One of several reasons I left academe was the game-playing that students, faculty, and administrators played with grading. The school was funded on full-time equivalent students, which meant that, while lip service was paid to quality, it was only coincidental and randomly associated with the real task--making sure students didn't drop out of school or classes. The students understood and the administration made sure the faculty did. So anyone daring to be "hard" would lose students and pud classes became the norm. "Pud" meant either average grades for no work or A's for everyone. Grades, GPAs, and education became meaningless.
Well, finally someone has not only glommed onto the problem but has figured out a way to deal with it. Instead of grading the traditional way, where no one can tell how hard a class was or how the students mixed talent-wise, do it this way: statistically account for the level of students in the class (entering standardized test scores, school and/or major GPA) and the grades given in it so that getting an A in a class filled with dullards (and yes, this is elitist, and yes, these classes exist) who also get As won't count as much on the GPA as an A in a class that demands something and has good students in it.

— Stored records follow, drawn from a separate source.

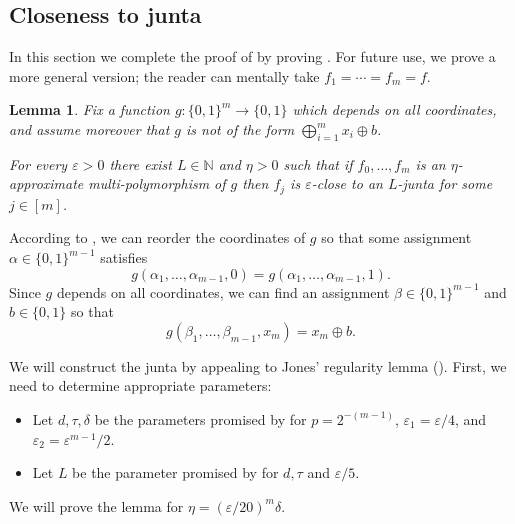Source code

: \documentclass{article}
\newtheorem{lemma}[theorem]{Lemma}
\theoremstyle{definition}
\theoremstyle{remark}
\providecommand{\h}{g}
\newcommand\eps{\varepsilon}
\renewcommand\epsilon{\eps}
\begin{document}
\subsection{Closeness to junta}
\label{sec:approximate-polymorphisms-junta}

In this section we complete the proof of  by proving . For future use, we prove a more general version; the reader can mentally take $f_1 = \cdots = f_m = f$.

\begin{lemma} \label{lem:f-junta-general}
Fix a function $g\colon \{0,1\}^m \to \{0,1\}$ which depends on all coordinates, and assume moreover that $g$ is not of the form $\bigoplus_{i=1}^m x_i \oplus b$.

For every $\epsilon > 0$ there exist $L \in \mathbb{N}$ and $\eta > 0$ such that if $f_0,\ldots,f_m$ is an $\eta$-approximate multi-polymorphism of $g$ then $f_j$ is $\epsilon$-close to an $L$-junta for some $j \in [m]$.
\end{lemma}

According to , we can reorder the coordinates of $g$ so that some assignment $\alpha \in \{0,1\}^{m-1}$ satisfies
\[
 g(\alpha_1,\ldots,\alpha_{m-1},0) = g(\alpha_1,\ldots,\alpha_{m-1},1).
\]
Since $\h$ depends on all coordinates, we can find an assignment $\beta \in \{0,1\}^{m-1}$ and $b \in \{0,1\}$ so that
\[
 g(\beta_1,\ldots,\beta_{m-1},x_m) = x_m \oplus b.
\]

We will construct the junta by appealing to Jones' regularity lemma (). First, we need to determine appropriate parameters:
\begin{itemize}
    \item Let $d,\tau,\delta$ be the parameters promised by  for $p = 2^{-(m-1)}$, $\epsilon_1 = \epsilon/4$, and $\epsilon_2 = \epsilon^{m-1}/2$.
    \item Let $L$ be the parameter promised by  for $d,\tau$ and $\epsilon/5$.
\end{itemize}
We will prove the lemma for $\eta = (\epsilon/20)^m\delta$.
\end{document}
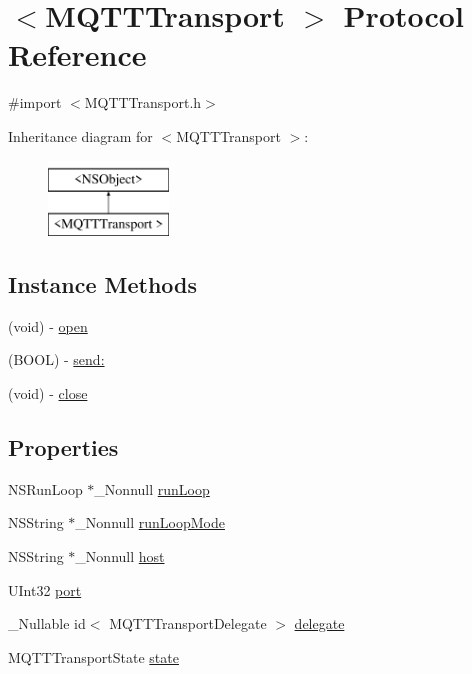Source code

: \hypertarget{protocol_m_q_t_t_transport_01-p}{}\section{$<$M\+Q\+T\+T\+Transport $>$ Protocol Reference}
\label{protocol_m_q_t_t_transport_01-p}


{\ttfamily \#import $<$M\+Q\+T\+T\+Transport.\+h$>$}

Inheritance diagram for $<$M\+Q\+T\+T\+Transport $>$\+:\begin{figure}[H]
\begin{center}
\leavevmode
\includegraphics[height=2.000000cm]{protocol_m_q_t_t_transport_01-p}
\end{center}
\end{figure}
\subsection*{Instance Methods}
\begin{DoxyCompactItemize}
\item 
(void) -\/ \hyperlink{protocol_m_q_t_t_transport_01-p_a429a7bae51d2c25dcface523c2a75dae}{open}
\item 
(B\+O\+OL) -\/ \hyperlink{protocol_m_q_t_t_transport_01-p_adfba8a25ec9ae9cbc65d908018118555}{send\+:}
\item 
(void) -\/ \hyperlink{protocol_m_q_t_t_transport_01-p_a7a0c40f02204b591d3e47ee02d83c5e6}{close}
\end{DoxyCompactItemize}
\subsection*{Properties}
\begin{DoxyCompactItemize}
\item 
N\+S\+Run\+Loop $\ast$\+\_\+\+Nonnull \hyperlink{protocol_m_q_t_t_transport_01-p_a7b97ce4c4dcc299bcf68909cd31eb3d9}{run\+Loop}
\item 
N\+S\+String $\ast$\+\_\+\+Nonnull \hyperlink{protocol_m_q_t_t_transport_01-p_af671f3734cc589cfca98add6750ac45d}{run\+Loop\+Mode}
\item 
N\+S\+String $\ast$\+\_\+\+Nonnull \hyperlink{protocol_m_q_t_t_transport_01-p_a1ffe0631c337850b0bcbdd061a89b355}{host}
\item 
U\+Int32 \hyperlink{protocol_m_q_t_t_transport_01-p_a62ecc92bb9e7e1f0cd94b4add918c711}{port}
\item 
\+\_\+\+Nullable id$<$ M\+Q\+T\+T\+Transport\+Delegate $>$ \hyperlink{protocol_m_q_t_t_transport_01-p_a182ba6c4509d5b5e38ec0c783cd1b26d}{delegate}
\item 
M\+Q\+T\+T\+Transport\+State \hyperlink{protocol_m_q_t_t_transport_01-p_a599b4d50a3951a9effaa08895b45f340}{state}
\end{DoxyCompactItemize}


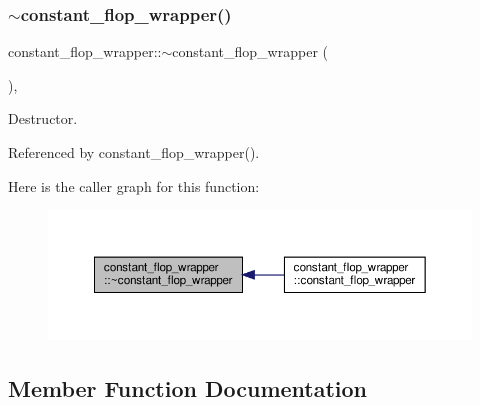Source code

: \subsubsection{\texorpdfstring{$\sim$constant\+\_\+flop\+\_\+wrapper()}{~constant\_flop\_wrapper()}}
{\footnotesize\ttfamily constant\+\_\+flop\+\_\+wrapper\+::$\sim$constant\+\_\+flop\+\_\+wrapper (\begin{DoxyParamCaption}{ }\end{DoxyParamCaption})\hspace{0.3cm}{\ttfamily [override]}, {\ttfamily [default]}}



Destructor. 



Referenced by constant\+\_\+flop\+\_\+wrapper().

Here is the caller graph for this function\+:
\nopagebreak
\begin{figure}[H]
\begin{center}
\leavevmode
\includegraphics[width=350pt]{d4/da9/classconstant__flop__wrapper_aa84440ae06557264567580d2d0a4882e_icgraph}
\end{center}
\end{figure}


\subsection{Member Function Documentation}
\mbox{\label{classconstant__flop__wrapper_ac777a3cbc3fa01f98f7e2df0465a3451}} 

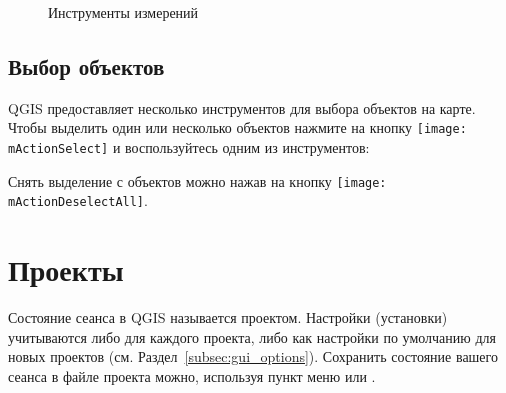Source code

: \begin{figure}[ht]
\centering
     \hspace{0.33cm}
     \hspace{0.33cm}
   \caption{Инструменты измерений \wincaption} \label{fig:measure}
\end{figure}

\subsection{Выбор объектов}\label{sec:selection}

QGIS предоставляет несколько инструментов для выбора объектов на карте.
Чтобы выделить один или несколько объектов нажмите на кнопку
\texttt{[image: mActionSelect]} и воспользуйтесь одним из
инструментов:

\begin{description}
\item {}
\item {}
\item {}
\item {}
\item {}
\end{description}

Снять выделение с объектов можно нажав на кнопку \texttt{[image: mActionDeselectAll]}.

\section{Проекты}\label{sec:projects}

Состояние сеанса в QGIS называется проектом. Настройки (установки) учитываются либо
для каждого проекта, либо как настройки по умолчанию для новых проектов
(см. Раздел~\ref{subsec:gui_options}). Сохранить состояние
вашего сеанса в файле проекта можно, используя пункт меню
 \arrow {}
или  \arrow
{}.

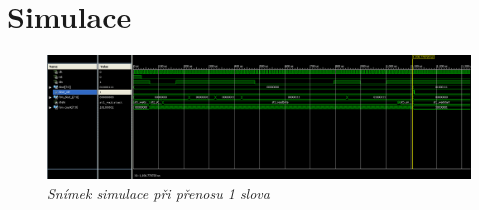 \documentclass[12pt]{article}
\begin{document}
\newpage
\section{Simulace}
\begin{center}
  \begin{figure}[h!]
    \hfill\includegraphics[scale=0.38]{simout}\hspace*{\fill}
    \caption{\textit{Snímek simulace při přenosu 1 slova}}
  \end{figure}
\end{center}
\end{document}
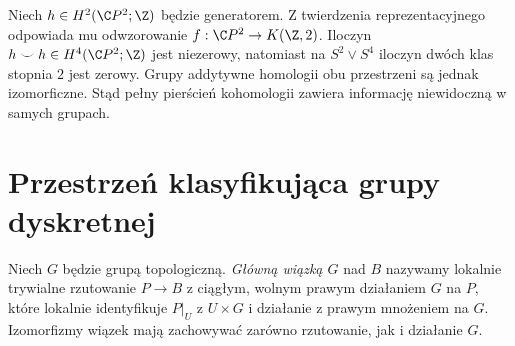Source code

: \begin{przyklad}
Niech $h\in H^2(\C P^2;\Z)$ będzie generatorem.
Z twierdzenia reprezentacyjnego odpowiada mu odwzorowanie
$f:\C P^2\to K(\Z,2)$. Iloczyn
$h\smile h\in H^4(\C P^2;\Z)$ jest niezerowy,
natomiast na $S^2\vee S^4$ iloczyn dwóch klas
stopnia $2$ jest zerowy. Grupy addytywne homologii
obu przestrzeni są jednak izomorficzne. Stąd pełny
pierścień kohomologii zawiera informację niewidoczną
w samych grupach.
\end{przyklad}

\section{Przestrzeń klasyfikująca grupy dyskretnej}
\begin{definicja}
Niech $G$ będzie grupą topologiczną. \emph{Główną
wiązką $G$} nad $B$ nazywamy lokalnie trywialne
rzutowanie $P\to B$ z ciągłym, wolnym prawym działaniem
$G$ na $P$, które lokalnie identyfikuje $P|_U$
z $U\times G$ i działanie z prawym mnożeniem na $G$.
Izomorfizmy wiązek mają zachowywać zarówno rzutowanie,
jak i działanie $G$.
\end{definicja}

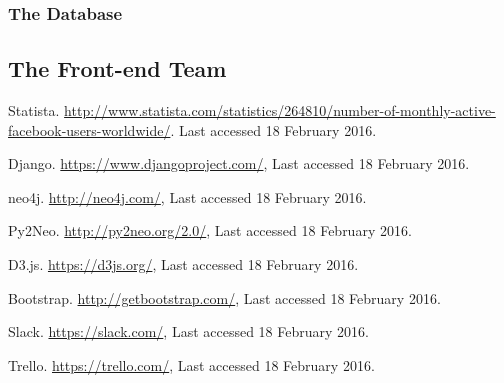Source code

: \documentclass[10pt,onecolumn]{article}
\begin{document}
\subsubsection{The Database}



\subsection{The Front-end Team}



\begin{thebibliography}{1}
 Statista. \url {http://www.statista.com/statistics/264810/number-of-monthly-active-facebook-users-worldwide/}. Last accessed 18 February 2016. 

  Django. \url{https://www.djangoproject.com/}, Last accessed 18 February 2016.

 neo4j. \url{http://neo4j.com/}, Last accessed 18 February 2016.

 Py2Neo. \url{http://py2neo.org/2.0/}, Last accessed 18 February 2016.

 D3.js. \url{https://d3js.org/}, Last accessed 18 February 2016.


 Bootstrap. \url{http://getbootstrap.com/}, Last accessed 18 February 2016.

 Slack. \url{https://slack.com/}, Last accessed 18 February 2016.

 Trello. \url{https://trello.com/}, Last accessed 18 February 2016.
	
\end{thebibliography}

\clearpage
\end{document}

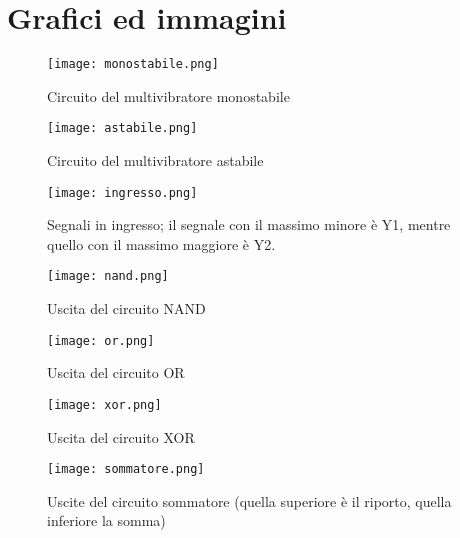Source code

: \section{Grafici ed immagini}
\begin{figure}[h]
	\centering
	\texttt{[image: monostabile.png]}
	\caption{Circuito del multivibratore monostabile}
	\label{f:monostabile}
\end{figure}

\begin{figure}[h]
	\centering
	\texttt{[image: astabile.png]}
	\caption{Circuito del multivibratore astabile}
	\label{f:astabile}
\end{figure}

\begin{figure}[h]
	\centering
	\texttt{[image: ingresso.png]}
	\caption{Segnali in ingresso; il segnale con il massimo minore è Y1, mentre quello con il massimo maggiore è Y2.}
	\label{f:ingressi}
\end{figure}

\begin{figure}[h]
	\centering
	\texttt{[image: nand.png]}
	\caption{Uscita del circuito NAND}
	\label{f:NAND}
\end{figure}

\begin{figure}[h]
	\centering
	\texttt{[image: or.png]}
	\caption{Uscita del circuito OR}
	\label{f:OR}
\end{figure}

\begin{figure}[h]
	\centering
	\texttt{[image: xor.png]}
	\caption{Uscita del circuito XOR}
	\label{f:XOR}
\end{figure}

\begin{figure}[h]
	\centering
	\texttt{[image: sommatore.png]}
	\caption{Uscite del circuito sommatore (quella superiore è il riporto, quella inferiore la somma)}
	\label{f:Sommatore}
\end{figure}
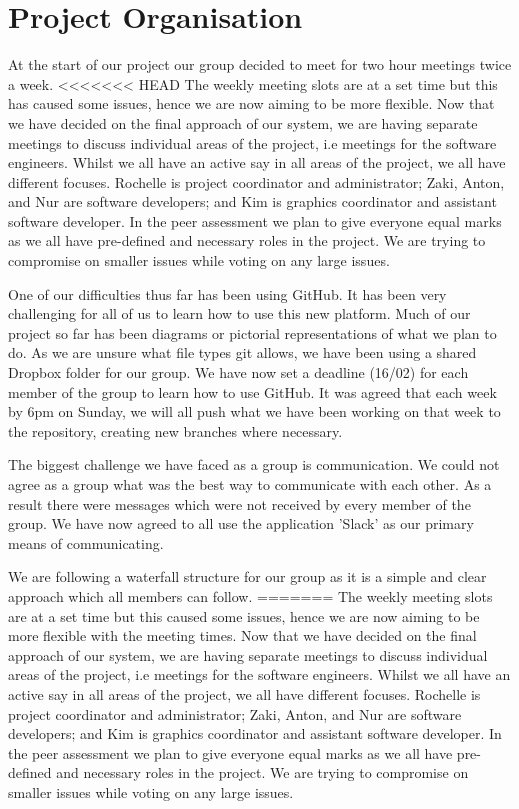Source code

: \documentclass[11pt]{article}
\begin{document}
	\section{Project Organisation}
		At the start of our project our group decided to meet for two hour meetings twice a week. 
<<<<<<< HEAD
		The weekly meeting slots are at a set time but this has caused some issues, hence we are now aiming to be more flexible. 
		Now that we have decided on the final approach of our system, we are having separate meetings to discuss individual areas of the project, i.e meetings for the software engineers. 
		Whilst we all have an active say in all areas of the project, we all have different focuses. Rochelle is project coordinator and administrator; Zaki, Anton, and Nur are software developers; and Kim is graphics coordinator and assistant software developer. 
		In the peer assessment we plan to give everyone equal marks as we all have pre-defined and necessary roles in the project. 
		We are trying to compromise on smaller issues while voting on any large issues. 
		 
		One of our difficulties thus far has been using GitHub. 
		It has been very challenging for all of us to learn how to use this new platform.  
		Much of our project so far has been diagrams or pictorial representations of what we plan to do. 
		As we are unsure what file types git allows, we have been using a shared Dropbox folder for our group. 
		We have now set a deadline (16/02) for each member of the group to learn how to use GitHub. 
		It was agreed that each week by 6pm on Sunday, we will all push what we have been working on that week to the repository, creating new branches where necessary. 
		
		The biggest challenge we have faced as a group is communication. 
		We could not agree as a group what was the best way to communicate with each other. 
		As a result there were messages which were not received by every member of the group. 
		We have now agreed to all use the application 'Slack' as our primary means of communicating. 
		
		We are following a waterfall structure for our group as it is a simple and clear approach which all members can follow. 
=======
		The weekly meeting slots are at a set time but this caused some issues, hence we are now aiming to be more flexible with the meeting times. 
		Now that we have decided on the final approach of our system, we are having separate meetings to discuss individual areas of the project, i.e meetings for the software engineers. 
		Whilst we all have an active say in all areas of the project, we all have different focuses. 
		Rochelle is project coordinator and administrator; Zaki, Anton, and Nur are software developers; and Kim is graphics coordinator and assistant software developer. 
		In the peer assessment we plan to give everyone equal marks as we all have pre-defined and necessary roles in the project. 
		We are trying to compromise on smaller issues while voting on any large issues. 
		 
\end{document}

Getting a B in such a class might even count more than an A in the too-close-to-the-truth basketweaving class. Students just there to party on parents' dimes (and yes, they exist in large numbers) might not care one way or the other, but on the margin you would discourage the sluffing off of brighter kids afraid to challenge themselves or learn important things for fear of a later grade point that might keep them out of grad school or a great job. Of course, some of them at U of NC where this is being considered are griping already but tough. College is there for the purpose of serving this society and our communities, not students, and the decline of higher ed began when we forgot that a few decades back.
But more important than anything else in this, and not mentioned in the article: how do you get employers to actually start basing decisions on that GPA? Grad schools aren't enough, although they would be a good start. In any case, this brightened my mood more than anything I've read in a long time. Which means I need to do a "Weather, Water, Energy" post and get back to normal.